WHAT TO PRODUCE:
Quote exactly and only this range of lines in the data below: the line that holds "- fix: add missing" to the line that holds "- feature: party", both included.

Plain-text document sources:
○ ○ ○ ○ ○ ○ ○

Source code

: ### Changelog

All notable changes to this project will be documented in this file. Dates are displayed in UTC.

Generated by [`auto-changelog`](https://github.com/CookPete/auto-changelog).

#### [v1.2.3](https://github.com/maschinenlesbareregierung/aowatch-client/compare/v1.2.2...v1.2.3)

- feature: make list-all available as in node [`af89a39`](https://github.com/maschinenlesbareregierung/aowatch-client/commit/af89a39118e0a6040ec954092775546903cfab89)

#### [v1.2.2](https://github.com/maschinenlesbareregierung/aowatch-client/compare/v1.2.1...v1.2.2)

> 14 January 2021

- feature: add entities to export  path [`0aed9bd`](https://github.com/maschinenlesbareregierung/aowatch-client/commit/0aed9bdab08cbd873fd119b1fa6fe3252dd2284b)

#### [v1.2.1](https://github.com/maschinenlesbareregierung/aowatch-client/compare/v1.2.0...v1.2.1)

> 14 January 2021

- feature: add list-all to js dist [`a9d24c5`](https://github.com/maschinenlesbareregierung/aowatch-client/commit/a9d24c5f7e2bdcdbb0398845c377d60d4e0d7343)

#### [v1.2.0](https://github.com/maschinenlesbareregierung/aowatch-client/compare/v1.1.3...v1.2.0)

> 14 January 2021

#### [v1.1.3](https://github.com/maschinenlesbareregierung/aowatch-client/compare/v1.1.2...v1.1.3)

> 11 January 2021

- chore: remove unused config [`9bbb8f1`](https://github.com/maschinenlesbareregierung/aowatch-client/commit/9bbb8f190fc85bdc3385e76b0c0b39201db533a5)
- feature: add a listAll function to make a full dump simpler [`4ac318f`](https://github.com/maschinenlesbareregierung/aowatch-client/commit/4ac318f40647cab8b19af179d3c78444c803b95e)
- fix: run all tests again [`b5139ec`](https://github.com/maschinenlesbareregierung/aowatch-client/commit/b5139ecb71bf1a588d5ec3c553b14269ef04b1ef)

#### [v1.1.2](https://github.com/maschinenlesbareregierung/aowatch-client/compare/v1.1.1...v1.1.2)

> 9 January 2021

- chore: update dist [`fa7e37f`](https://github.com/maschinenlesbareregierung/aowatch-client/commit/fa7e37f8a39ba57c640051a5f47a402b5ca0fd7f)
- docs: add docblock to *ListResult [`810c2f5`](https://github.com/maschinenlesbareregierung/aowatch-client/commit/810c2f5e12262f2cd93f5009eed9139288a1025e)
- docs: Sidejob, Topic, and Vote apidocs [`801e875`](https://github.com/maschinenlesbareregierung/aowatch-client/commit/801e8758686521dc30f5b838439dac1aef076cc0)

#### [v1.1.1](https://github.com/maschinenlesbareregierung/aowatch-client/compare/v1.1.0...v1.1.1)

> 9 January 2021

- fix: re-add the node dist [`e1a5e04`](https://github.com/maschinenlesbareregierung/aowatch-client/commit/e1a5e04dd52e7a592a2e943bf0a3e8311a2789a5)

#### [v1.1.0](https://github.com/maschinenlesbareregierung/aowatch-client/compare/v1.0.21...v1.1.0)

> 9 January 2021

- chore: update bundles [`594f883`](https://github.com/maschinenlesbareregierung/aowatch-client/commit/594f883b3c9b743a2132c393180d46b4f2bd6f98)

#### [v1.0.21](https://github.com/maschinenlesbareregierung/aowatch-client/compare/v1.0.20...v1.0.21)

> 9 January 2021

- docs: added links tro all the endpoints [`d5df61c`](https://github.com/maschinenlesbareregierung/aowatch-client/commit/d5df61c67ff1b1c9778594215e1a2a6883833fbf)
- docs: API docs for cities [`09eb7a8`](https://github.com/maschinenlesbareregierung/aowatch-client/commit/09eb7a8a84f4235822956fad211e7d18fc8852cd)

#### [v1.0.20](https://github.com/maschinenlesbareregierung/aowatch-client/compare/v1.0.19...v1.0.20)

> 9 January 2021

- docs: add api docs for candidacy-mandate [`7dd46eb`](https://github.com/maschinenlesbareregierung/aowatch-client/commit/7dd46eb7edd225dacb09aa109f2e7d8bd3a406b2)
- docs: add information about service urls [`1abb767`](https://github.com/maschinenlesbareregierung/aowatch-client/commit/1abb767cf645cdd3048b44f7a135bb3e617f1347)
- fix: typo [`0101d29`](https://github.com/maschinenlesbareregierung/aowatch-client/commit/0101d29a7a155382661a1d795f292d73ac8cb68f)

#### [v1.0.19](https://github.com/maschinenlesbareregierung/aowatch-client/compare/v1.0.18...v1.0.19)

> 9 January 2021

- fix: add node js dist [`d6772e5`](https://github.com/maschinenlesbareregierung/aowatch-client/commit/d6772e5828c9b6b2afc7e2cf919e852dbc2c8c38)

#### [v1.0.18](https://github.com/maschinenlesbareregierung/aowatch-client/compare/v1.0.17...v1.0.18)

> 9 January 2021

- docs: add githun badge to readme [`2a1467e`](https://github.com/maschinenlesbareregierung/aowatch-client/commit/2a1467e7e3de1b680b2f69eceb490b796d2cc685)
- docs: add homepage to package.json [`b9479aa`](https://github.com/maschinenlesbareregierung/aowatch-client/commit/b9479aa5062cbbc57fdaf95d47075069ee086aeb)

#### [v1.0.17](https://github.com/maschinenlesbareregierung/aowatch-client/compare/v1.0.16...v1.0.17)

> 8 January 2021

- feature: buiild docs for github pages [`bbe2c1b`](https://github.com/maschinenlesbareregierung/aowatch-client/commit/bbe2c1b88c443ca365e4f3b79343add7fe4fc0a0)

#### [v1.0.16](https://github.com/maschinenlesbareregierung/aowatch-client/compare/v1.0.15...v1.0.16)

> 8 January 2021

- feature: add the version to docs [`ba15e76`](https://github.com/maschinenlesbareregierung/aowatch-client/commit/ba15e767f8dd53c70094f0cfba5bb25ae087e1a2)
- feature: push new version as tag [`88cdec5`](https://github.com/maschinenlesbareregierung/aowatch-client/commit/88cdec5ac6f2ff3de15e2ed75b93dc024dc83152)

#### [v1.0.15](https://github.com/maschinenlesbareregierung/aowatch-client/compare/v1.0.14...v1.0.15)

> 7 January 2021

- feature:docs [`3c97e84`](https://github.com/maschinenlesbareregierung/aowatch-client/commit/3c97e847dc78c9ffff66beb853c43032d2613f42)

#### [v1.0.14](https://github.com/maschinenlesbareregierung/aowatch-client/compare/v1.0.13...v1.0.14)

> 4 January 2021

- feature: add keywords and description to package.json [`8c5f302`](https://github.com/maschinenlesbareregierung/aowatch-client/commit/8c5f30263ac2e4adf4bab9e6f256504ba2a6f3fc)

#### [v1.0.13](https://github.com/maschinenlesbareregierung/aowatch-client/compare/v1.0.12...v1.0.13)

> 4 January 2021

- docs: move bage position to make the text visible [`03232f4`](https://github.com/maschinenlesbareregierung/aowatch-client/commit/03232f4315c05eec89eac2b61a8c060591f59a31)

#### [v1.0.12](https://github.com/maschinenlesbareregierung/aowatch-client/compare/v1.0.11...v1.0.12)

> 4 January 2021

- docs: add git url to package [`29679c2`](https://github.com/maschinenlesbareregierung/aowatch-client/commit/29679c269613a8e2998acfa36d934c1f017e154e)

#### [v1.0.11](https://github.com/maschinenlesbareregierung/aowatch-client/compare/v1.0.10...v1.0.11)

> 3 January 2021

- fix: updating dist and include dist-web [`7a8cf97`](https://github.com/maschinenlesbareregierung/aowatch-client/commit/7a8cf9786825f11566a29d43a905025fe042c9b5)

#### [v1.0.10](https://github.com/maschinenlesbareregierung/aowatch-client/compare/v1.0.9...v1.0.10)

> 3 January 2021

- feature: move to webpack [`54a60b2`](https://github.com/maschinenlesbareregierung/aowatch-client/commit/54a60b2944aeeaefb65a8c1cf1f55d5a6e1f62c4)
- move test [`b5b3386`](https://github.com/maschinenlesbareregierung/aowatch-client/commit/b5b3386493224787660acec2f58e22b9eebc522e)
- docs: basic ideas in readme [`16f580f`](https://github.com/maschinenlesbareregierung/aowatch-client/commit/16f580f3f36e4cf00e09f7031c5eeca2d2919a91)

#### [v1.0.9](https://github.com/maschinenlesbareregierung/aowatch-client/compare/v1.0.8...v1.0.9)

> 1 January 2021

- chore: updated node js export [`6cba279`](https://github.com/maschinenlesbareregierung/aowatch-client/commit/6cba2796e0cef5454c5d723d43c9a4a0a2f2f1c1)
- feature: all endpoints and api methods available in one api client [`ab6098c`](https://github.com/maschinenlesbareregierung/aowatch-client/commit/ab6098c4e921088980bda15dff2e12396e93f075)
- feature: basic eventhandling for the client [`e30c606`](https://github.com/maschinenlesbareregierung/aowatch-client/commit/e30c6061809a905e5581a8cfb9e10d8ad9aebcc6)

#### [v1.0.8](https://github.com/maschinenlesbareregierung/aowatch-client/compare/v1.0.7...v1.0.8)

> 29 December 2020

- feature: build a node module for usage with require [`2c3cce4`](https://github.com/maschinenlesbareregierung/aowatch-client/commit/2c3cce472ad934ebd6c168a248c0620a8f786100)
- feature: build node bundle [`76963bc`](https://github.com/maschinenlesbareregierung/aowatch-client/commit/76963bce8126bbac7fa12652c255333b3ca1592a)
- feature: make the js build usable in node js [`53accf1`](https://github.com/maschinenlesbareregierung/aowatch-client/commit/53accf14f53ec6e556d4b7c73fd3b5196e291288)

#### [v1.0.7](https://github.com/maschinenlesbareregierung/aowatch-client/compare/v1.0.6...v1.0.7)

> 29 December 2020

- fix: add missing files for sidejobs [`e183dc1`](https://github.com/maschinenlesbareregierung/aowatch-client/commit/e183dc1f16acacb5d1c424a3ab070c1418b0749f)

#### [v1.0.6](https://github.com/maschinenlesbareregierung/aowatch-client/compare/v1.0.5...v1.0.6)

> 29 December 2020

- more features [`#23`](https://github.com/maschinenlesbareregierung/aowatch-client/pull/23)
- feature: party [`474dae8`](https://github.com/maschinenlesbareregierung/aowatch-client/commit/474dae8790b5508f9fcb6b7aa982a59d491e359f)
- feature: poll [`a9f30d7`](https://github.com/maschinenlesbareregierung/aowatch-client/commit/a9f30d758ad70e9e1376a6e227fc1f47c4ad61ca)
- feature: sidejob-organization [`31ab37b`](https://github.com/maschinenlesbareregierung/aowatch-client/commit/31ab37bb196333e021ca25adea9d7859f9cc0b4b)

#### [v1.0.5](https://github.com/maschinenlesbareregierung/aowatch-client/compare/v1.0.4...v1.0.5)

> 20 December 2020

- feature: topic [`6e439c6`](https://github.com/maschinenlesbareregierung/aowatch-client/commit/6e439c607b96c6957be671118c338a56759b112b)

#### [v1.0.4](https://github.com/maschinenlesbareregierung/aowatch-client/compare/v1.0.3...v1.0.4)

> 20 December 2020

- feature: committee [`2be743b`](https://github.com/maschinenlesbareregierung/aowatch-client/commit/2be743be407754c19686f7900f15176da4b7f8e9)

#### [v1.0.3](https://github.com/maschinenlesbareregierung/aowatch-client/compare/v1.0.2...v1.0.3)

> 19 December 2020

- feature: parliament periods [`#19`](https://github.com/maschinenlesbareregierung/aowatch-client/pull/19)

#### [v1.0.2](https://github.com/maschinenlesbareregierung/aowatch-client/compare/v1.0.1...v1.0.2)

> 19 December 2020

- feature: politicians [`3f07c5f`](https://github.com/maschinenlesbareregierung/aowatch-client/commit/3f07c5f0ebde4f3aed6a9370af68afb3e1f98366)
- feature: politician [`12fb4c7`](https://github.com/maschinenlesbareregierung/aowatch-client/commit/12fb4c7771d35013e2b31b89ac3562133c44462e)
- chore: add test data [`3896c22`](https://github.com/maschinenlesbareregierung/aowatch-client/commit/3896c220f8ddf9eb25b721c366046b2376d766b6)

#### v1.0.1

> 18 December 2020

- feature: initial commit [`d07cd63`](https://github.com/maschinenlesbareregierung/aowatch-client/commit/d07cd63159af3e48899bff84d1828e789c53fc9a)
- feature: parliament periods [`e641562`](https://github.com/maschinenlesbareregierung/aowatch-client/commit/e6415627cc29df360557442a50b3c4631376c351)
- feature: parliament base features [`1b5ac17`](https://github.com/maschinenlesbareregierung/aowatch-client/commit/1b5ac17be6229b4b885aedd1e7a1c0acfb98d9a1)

○ ○ ○ ○ ○ ○ ○

ANSWER AREA:
- fix: add missing files for sidejobs [`e183dc1`](https://github.com/maschinenlesbareregierung/aowatch-client/commit/e183dc1f16acacb5d1c424a3ab070c1418b0749f)

#### [v1.0.6](https://github.com/maschinenlesbareregierung/aowatch-client/compare/v1.0.5...v1.0.6)

> 29 December 2020

- more features [`#23`](https://github.com/maschinenlesbareregierung/aowatch-client/pull/23)
- feature: party [`474dae8`](https://github.com/maschinenlesbareregierung/aowatch-client/commit/474dae8790b5508f9fcb6b7aa982a59d491e359f)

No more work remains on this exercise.